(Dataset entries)
--- START ---

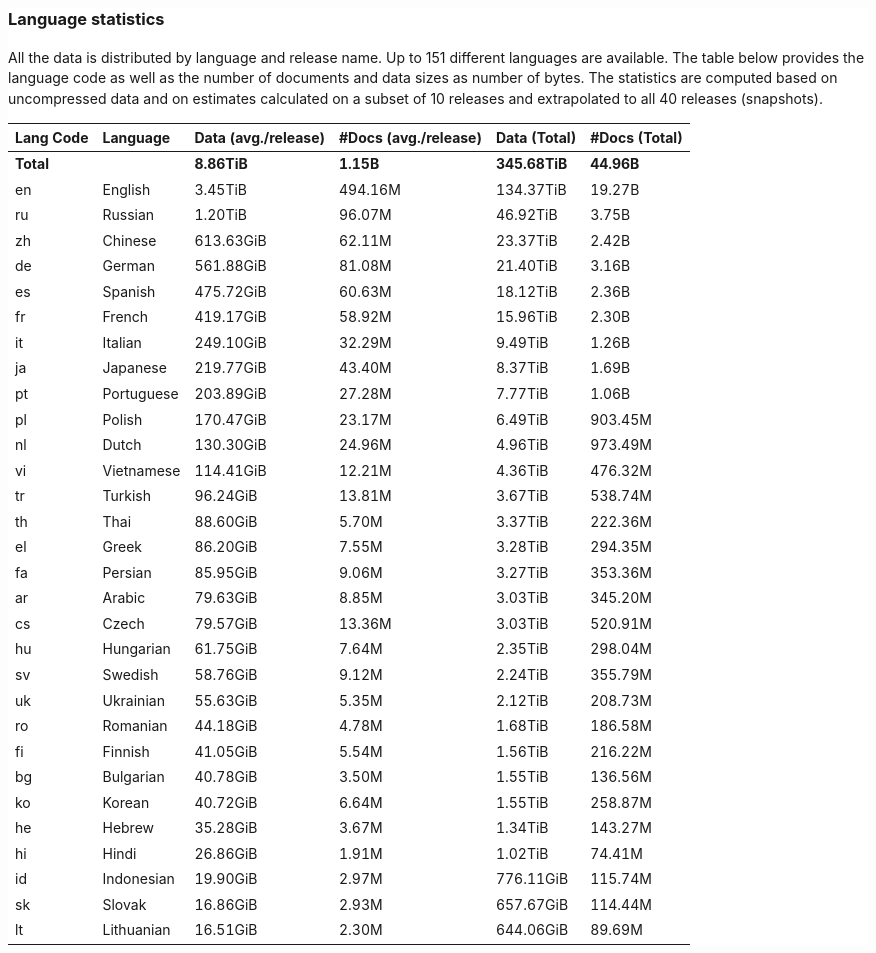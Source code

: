 ### Language statistics

All the data is distributed by language and release name. 
Up to 151 different languages are available.
The table below provides the language code as well as the number of documents and data sizes as number of bytes.
The statistics are computed based on uncompressed data and on estimates calculated on a subset of 10 releases and extrapolated to all 40 releases (snapshots). 

| Lang Code  | Language  | Data (avg./release)     | #Docs (avg./release)  | Data (Total)   | #Docs (Total)   |
|:-------|:----------|:--------|:---------------|:----------------|:----------------|
| **Total**  |                         | **8.86TiB**   | **1.15B** | **345.68TiB**       | **44.96B**         |
| en     | English                     | 3.45TiB   | 494.16M | 134.37TiB      | 19.27B          |
| ru     | Russian                     | 1.20TiB   | 96.07M  | 46.92TiB       | 3.75B           |
| zh     | Chinese                     | 613.63GiB | 62.11M  | 23.37TiB       | 2.42B           |
| de     | German                      | 561.88GiB | 81.08M  | 21.40TiB       | 3.16B           |
| es     | Spanish                     | 475.72GiB | 60.63M  | 18.12TiB       | 2.36B           |
| fr     | French                      | 419.17GiB | 58.92M  | 15.96TiB       | 2.30B           |
| it     | Italian                     | 249.10GiB | 32.29M  | 9.49TiB        | 1.26B           |
| ja     | Japanese                    | 219.77GiB | 43.40M  | 8.37TiB        | 1.69B           |
| pt     | Portuguese                  | 203.89GiB | 27.28M  | 7.77TiB        | 1.06B           |
| pl     | Polish                      | 170.47GiB | 23.17M  | 6.49TiB        | 903.45M         |
| nl     | Dutch                       | 130.30GiB | 24.96M  | 4.96TiB        | 973.49M         |
| vi     | Vietnamese                  | 114.41GiB | 12.21M  | 4.36TiB        | 476.32M         |
| tr     | Turkish                     | 96.24GiB  | 13.81M  | 3.67TiB        | 538.74M         |
| th     | Thai                        | 88.60GiB  | 5.70M   | 3.37TiB        | 222.36M         |
| el     | Greek                       | 86.20GiB  | 7.55M   | 3.28TiB        | 294.35M         |
| fa     | Persian                     | 85.95GiB  | 9.06M   | 3.27TiB        | 353.36M         |
| ar     | Arabic                      | 79.63GiB  | 8.85M   | 3.03TiB        | 345.20M         |
| cs     | Czech                       | 79.57GiB  | 13.36M  | 3.03TiB        | 520.91M         |
| hu     | Hungarian                   | 61.75GiB  | 7.64M   | 2.35TiB        | 298.04M         |
| sv     | Swedish                     | 58.76GiB  | 9.12M   | 2.24TiB        | 355.79M         |
| uk     | Ukrainian                   | 55.63GiB  | 5.35M   | 2.12TiB        | 208.73M         |
| ro     | Romanian                    | 44.18GiB  | 4.78M   | 1.68TiB        | 186.58M         |
| fi     | Finnish                     | 41.05GiB  | 5.54M   | 1.56TiB        | 216.22M         |
| bg     | Bulgarian                   | 40.78GiB  | 3.50M   | 1.55TiB        | 136.56M         |
| ko     | Korean                      | 40.72GiB  | 6.64M   | 1.55TiB        | 258.87M         |
| he     | Hebrew                      | 35.28GiB  | 3.67M   | 1.34TiB        | 143.27M         |
| hi     | Hindi                       | 26.86GiB  | 1.91M   | 1.02TiB        | 74.41M          |
| id     | Indonesian                  | 19.90GiB  | 2.97M   | 776.11GiB      | 115.74M         |
| sk     | Slovak                      | 16.86GiB  | 2.93M   | 657.67GiB      | 114.44M         |
| lt     | Lithuanian                  | 16.51GiB  | 2.30M   | 644.06GiB      | 89.69M          |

--- END ---

● WORK TO COMPLETE
Where a line in the entries holds "statistics", copy that line.

● ANSWER SECTION
: ### Language statistics
The statistics are computed based on uncompressed data and on estimates calculated on a subset of 10 releases and extrapolated to all 40 releases (snapshots). 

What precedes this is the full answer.